§ WHAT IS EXPECTED
Retype the entries exactly, but skip the pictures.

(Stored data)
[Start of Attachment]

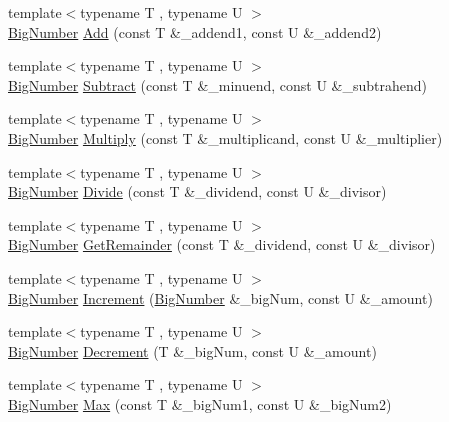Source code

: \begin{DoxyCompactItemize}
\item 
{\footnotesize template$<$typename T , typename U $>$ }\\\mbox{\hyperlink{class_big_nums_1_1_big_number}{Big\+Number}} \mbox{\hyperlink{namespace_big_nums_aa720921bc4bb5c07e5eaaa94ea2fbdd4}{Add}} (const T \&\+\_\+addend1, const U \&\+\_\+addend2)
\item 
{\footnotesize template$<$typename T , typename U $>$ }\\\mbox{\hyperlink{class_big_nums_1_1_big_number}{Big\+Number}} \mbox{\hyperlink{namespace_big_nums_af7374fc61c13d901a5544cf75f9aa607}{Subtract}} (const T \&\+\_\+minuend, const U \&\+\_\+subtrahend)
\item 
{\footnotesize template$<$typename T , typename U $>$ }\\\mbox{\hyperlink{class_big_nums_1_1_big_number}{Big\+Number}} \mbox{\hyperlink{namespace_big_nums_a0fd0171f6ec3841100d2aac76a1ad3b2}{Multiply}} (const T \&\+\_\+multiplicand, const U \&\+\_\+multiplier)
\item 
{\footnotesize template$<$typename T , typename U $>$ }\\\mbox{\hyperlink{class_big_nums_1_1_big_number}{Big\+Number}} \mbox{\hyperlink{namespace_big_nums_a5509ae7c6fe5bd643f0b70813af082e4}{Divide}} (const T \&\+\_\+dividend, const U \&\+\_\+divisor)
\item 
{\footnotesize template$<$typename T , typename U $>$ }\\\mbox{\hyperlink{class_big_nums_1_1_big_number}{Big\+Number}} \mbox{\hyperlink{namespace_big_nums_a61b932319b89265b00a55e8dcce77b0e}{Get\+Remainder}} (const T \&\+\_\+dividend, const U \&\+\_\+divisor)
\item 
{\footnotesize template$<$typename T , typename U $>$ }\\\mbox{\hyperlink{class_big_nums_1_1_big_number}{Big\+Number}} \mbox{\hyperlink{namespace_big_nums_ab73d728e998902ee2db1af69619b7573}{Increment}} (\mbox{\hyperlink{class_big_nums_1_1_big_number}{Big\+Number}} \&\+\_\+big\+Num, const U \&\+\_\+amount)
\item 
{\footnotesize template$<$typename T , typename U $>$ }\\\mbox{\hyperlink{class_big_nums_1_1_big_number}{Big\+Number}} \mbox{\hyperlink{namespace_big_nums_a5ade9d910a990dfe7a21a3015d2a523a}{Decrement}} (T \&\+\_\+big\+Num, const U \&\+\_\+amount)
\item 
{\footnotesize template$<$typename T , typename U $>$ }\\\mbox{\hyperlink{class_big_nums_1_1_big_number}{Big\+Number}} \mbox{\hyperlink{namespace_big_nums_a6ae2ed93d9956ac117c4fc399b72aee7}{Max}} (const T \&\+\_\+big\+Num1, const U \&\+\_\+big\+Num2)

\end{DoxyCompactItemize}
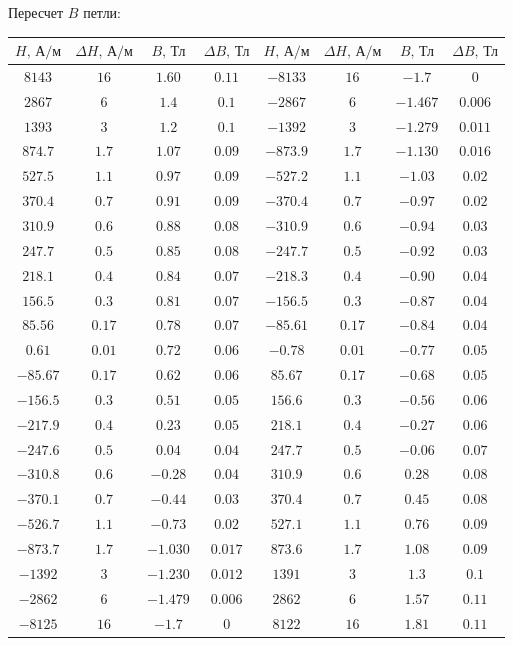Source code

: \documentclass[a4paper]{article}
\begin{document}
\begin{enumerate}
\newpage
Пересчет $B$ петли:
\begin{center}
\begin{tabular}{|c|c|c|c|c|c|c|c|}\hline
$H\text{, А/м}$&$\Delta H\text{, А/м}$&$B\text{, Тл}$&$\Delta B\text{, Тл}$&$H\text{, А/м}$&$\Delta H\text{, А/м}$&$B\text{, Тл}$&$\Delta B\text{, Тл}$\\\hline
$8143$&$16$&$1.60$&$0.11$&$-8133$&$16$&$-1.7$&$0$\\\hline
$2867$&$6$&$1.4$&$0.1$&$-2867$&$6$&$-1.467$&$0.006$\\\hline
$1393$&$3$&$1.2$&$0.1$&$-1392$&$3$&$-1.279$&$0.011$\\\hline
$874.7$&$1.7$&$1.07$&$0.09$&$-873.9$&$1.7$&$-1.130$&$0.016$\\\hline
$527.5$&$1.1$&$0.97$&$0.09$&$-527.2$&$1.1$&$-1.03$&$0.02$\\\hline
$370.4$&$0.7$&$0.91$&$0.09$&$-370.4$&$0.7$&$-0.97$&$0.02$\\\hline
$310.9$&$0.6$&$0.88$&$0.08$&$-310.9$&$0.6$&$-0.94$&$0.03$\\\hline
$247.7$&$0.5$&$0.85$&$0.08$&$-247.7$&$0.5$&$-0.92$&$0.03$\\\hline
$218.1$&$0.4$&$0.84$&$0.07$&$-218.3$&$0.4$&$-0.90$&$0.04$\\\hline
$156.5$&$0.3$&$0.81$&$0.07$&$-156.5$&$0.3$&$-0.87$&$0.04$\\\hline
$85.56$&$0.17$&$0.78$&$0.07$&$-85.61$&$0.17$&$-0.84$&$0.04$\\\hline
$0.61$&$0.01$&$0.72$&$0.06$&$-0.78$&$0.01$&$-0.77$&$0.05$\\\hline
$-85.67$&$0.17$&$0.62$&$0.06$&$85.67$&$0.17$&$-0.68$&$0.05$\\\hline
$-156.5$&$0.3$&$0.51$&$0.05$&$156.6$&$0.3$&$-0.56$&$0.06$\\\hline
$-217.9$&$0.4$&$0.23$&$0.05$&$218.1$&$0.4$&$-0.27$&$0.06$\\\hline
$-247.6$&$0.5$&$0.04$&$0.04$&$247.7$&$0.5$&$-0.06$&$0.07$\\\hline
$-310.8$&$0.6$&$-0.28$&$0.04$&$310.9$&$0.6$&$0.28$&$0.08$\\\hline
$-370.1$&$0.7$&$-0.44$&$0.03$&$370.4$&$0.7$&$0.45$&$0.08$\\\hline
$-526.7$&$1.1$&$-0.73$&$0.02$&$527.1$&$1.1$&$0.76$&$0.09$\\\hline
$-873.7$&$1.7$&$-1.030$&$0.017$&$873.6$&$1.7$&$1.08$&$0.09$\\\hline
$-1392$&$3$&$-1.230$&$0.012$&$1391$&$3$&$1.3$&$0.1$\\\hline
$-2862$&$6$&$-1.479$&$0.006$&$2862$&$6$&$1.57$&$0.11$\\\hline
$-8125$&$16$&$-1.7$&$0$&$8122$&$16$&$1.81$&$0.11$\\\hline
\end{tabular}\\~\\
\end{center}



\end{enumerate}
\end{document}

[End of Attachment]

§ EXERCISE OUTPUT
Source code

: \begin{DoxyCompactItemize}
\item 
{\footnotesize template$<$typename T , typename U $>$ }\\\mbox{\hyperlink{class_big_nums_1_1_big_number}{Big\+Number}} \mbox{\hyperlink{namespace_big_nums_aa720921bc4bb5c07e5eaaa94ea2fbdd4}{Add}} (const T \&\+\_\+addend1, const U \&\+\_\+addend2)
\item 
{\footnotesize template$<$typename T , typename U $>$ }\\\mbox{\hyperlink{class_big_nums_1_1_big_number}{Big\+Number}} \mbox{\hyperlink{namespace_big_nums_af7374fc61c13d901a5544cf75f9aa607}{Subtract}} (const T \&\+\_\+minuend, const U \&\+\_\+subtrahend)
\item 
{\footnotesize template$<$typename T , typename U $>$ }\\\mbox{\hyperlink{class_big_nums_1_1_big_number}{Big\+Number}} \mbox{\hyperlink{namespace_big_nums_a0fd0171f6ec3841100d2aac76a1ad3b2}{Multiply}} (const T \&\+\_\+multiplicand, const U \&\+\_\+multiplier)
\item 
{\footnotesize template$<$typename T , typename U $>$ }\\\mbox{\hyperlink{class_big_nums_1_1_big_number}{Big\+Number}} \mbox{\hyperlink{namespace_big_nums_a5509ae7c6fe5bd643f0b70813af082e4}{Divide}} (const T \&\+\_\+dividend, const U \&\+\_\+divisor)
\item 
{\footnotesize template$<$typename T , typename U $>$ }\\\mbox{\hyperlink{class_big_nums_1_1_big_number}{Big\+Number}} \mbox{\hyperlink{namespace_big_nums_a61b932319b89265b00a55e8dcce77b0e}{Get\+Remainder}} (const T \&\+\_\+dividend, const U \&\+\_\+divisor)
\item 
{\footnotesize template$<$typename T , typename U $>$ }\\\mbox{\hyperlink{class_big_nums_1_1_big_number}{Big\+Number}} \mbox{\hyperlink{namespace_big_nums_ab73d728e998902ee2db1af69619b7573}{Increment}} (\mbox{\hyperlink{class_big_nums_1_1_big_number}{Big\+Number}} \&\+\_\+big\+Num, const U \&\+\_\+amount)
\item 
{\footnotesize template$<$typename T , typename U $>$ }\\\mbox{\hyperlink{class_big_nums_1_1_big_number}{Big\+Number}} \mbox{\hyperlink{namespace_big_nums_a5ade9d910a990dfe7a21a3015d2a523a}{Decrement}} (T \&\+\_\+big\+Num, const U \&\+\_\+amount)
\item 
{\footnotesize template$<$typename T , typename U $>$ }\\\mbox{\hyperlink{class_big_nums_1_1_big_number}{Big\+Number}} \mbox{\hyperlink{namespace_big_nums_a6ae2ed93d9956ac117c4fc399b72aee7}{Max}} (const T \&\+\_\+big\+Num1, const U \&\+\_\+big\+Num2)

\end{DoxyCompactItemize}
Source code

: \documentclass[a4paper]{article}
\begin{document}
\begin{enumerate}
\newpage
Пересчет $B$ петли:
\begin{center}
\begin{tabular}{|c|c|c|c|c|c|c|c|}\hline
$H\text{, А/м}$&$\Delta H\text{, А/м}$&$B\text{, Тл}$&$\Delta B\text{, Тл}$&$H\text{, А/м}$&$\Delta H\text{, А/м}$&$B\text{, Тл}$&$\Delta B\text{, Тл}$\\\hline
$8143$&$16$&$1.60$&$0.11$&$-8133$&$16$&$-1.7$&$0$\\\hline
$2867$&$6$&$1.4$&$0.1$&$-2867$&$6$&$-1.467$&$0.006$\\\hline
$1393$&$3$&$1.2$&$0.1$&$-1392$&$3$&$-1.279$&$0.011$\\\hline
$874.7$&$1.7$&$1.07$&$0.09$&$-873.9$&$1.7$&$-1.130$&$0.016$\\\hline
$527.5$&$1.1$&$0.97$&$0.09$&$-527.2$&$1.1$&$-1.03$&$0.02$\\\hline
$370.4$&$0.7$&$0.91$&$0.09$&$-370.4$&$0.7$&$-0.97$&$0.02$\\\hline
$310.9$&$0.6$&$0.88$&$0.08$&$-310.9$&$0.6$&$-0.94$&$0.03$\\\hline
$247.7$&$0.5$&$0.85$&$0.08$&$-247.7$&$0.5$&$-0.92$&$0.03$\\\hline
$218.1$&$0.4$&$0.84$&$0.07$&$-218.3$&$0.4$&$-0.90$&$0.04$\\\hline
$156.5$&$0.3$&$0.81$&$0.07$&$-156.5$&$0.3$&$-0.87$&$0.04$\\\hline
$85.56$&$0.17$&$0.78$&$0.07$&$-85.61$&$0.17$&$-0.84$&$0.04$\\\hline
$0.61$&$0.01$&$0.72$&$0.06$&$-0.78$&$0.01$&$-0.77$&$0.05$\\\hline
$-85.67$&$0.17$&$0.62$&$0.06$&$85.67$&$0.17$&$-0.68$&$0.05$\\\hline
$-156.5$&$0.3$&$0.51$&$0.05$&$156.6$&$0.3$&$-0.56$&$0.06$\\\hline
$-217.9$&$0.4$&$0.23$&$0.05$&$218.1$&$0.4$&$-0.27$&$0.06$\\\hline
$-247.6$&$0.5$&$0.04$&$0.04$&$247.7$&$0.5$&$-0.06$&$0.07$\\\hline
$-310.8$&$0.6$&$-0.28$&$0.04$&$310.9$&$0.6$&$0.28$&$0.08$\\\hline
$-370.1$&$0.7$&$-0.44$&$0.03$&$370.4$&$0.7$&$0.45$&$0.08$\\\hline
$-526.7$&$1.1$&$-0.73$&$0.02$&$527.1$&$1.1$&$0.76$&$0.09$\\\hline
$-873.7$&$1.7$&$-1.030$&$0.017$&$873.6$&$1.7$&$1.08$&$0.09$\\\hline
$-1392$&$3$&$-1.230$&$0.012$&$1391$&$3$&$1.3$&$0.1$\\\hline
$-2862$&$6$&$-1.479$&$0.006$&$2862$&$6$&$1.57$&$0.11$\\\hline
$-8125$&$16$&$-1.7$&$0$&$8122$&$16$&$1.81$&$0.11$\\\hline
\end{tabular}\\~\\
\end{center}



\end{enumerate}
\end{document}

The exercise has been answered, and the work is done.